The 2008 Global Financial Crisis shook financial systems worldwide to their roots and set regulators on a new course post Crisis where the pursuit of financial stability emerged as apex regulatory objective. This new regulatory paradigm resulted in an expanded financial stability mandate for central banks. Given the “fuzziness” of the concept of financial stability it is quite challenging to regulate this new mandate. Inevitably it also entails considering which model of financial regulation is the optimal model within which to locate the central bank and its expanded mandate. Pertinently it needs to be considered how the appropriate legislative and institutional framework can be designed in order to specifically enable effective execution of the financial stability mandate of the central bank and also enable the promotion of financial stability in the broader regulatory context via prudential and market conduct regulation of financial institutions.
This thesis thus trails the evolution of central banks and their various roles that are relevant in the context of financial stability. It considers the impact of the GFC on regulation and ponders the concept of financial stability as core regulatory objective, post GFC, and how it has had an impact on the role of the central bank in this regard.
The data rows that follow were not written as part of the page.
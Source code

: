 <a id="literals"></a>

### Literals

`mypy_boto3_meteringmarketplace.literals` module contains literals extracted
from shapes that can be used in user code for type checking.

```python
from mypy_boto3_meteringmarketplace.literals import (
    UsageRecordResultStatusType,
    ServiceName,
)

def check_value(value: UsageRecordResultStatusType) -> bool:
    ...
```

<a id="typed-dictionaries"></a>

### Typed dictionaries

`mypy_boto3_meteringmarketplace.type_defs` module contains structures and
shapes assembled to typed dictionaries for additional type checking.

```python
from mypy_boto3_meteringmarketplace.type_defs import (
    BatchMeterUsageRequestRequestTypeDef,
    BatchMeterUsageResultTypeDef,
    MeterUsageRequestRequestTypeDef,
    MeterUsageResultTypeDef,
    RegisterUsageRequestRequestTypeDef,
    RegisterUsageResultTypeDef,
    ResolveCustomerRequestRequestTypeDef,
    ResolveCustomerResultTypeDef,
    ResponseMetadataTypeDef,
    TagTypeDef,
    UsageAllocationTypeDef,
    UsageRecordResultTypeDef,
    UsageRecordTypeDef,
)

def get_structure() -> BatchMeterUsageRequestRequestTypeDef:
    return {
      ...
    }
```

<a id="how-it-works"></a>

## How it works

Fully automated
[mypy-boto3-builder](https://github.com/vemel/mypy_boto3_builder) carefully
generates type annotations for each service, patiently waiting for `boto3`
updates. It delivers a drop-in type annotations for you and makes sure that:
It further considers the main models of financial regulation focusing specifically on Twin Peaks, given that that is the model that has been selected by South Africa, and in which the South African Reserve Bank and its expanded financial stability mandate will be positioned.
The study delves deeper into the role of the South African central bank in respect of the promotion and maintenance of financial stability, and considers how this role has changed in the context of the Twin Peaks model (as set out in the Financial Sector Regulation Act) that South Africa recently adopted in August 2017. A comparative investigation is then undertaken of the Twin Peaks models, adopted in Australia and the Netherlands respectively. These comparative investigations focus specifically on the role of the central bank in the Twin Peaks context, insofar as promotion and maintenance of financial stability is concerned, but also more broadly into Twin Peaks as a regulatory model that enables financial stability on a broader scale. The study is concluded with recommendations for future reform and research.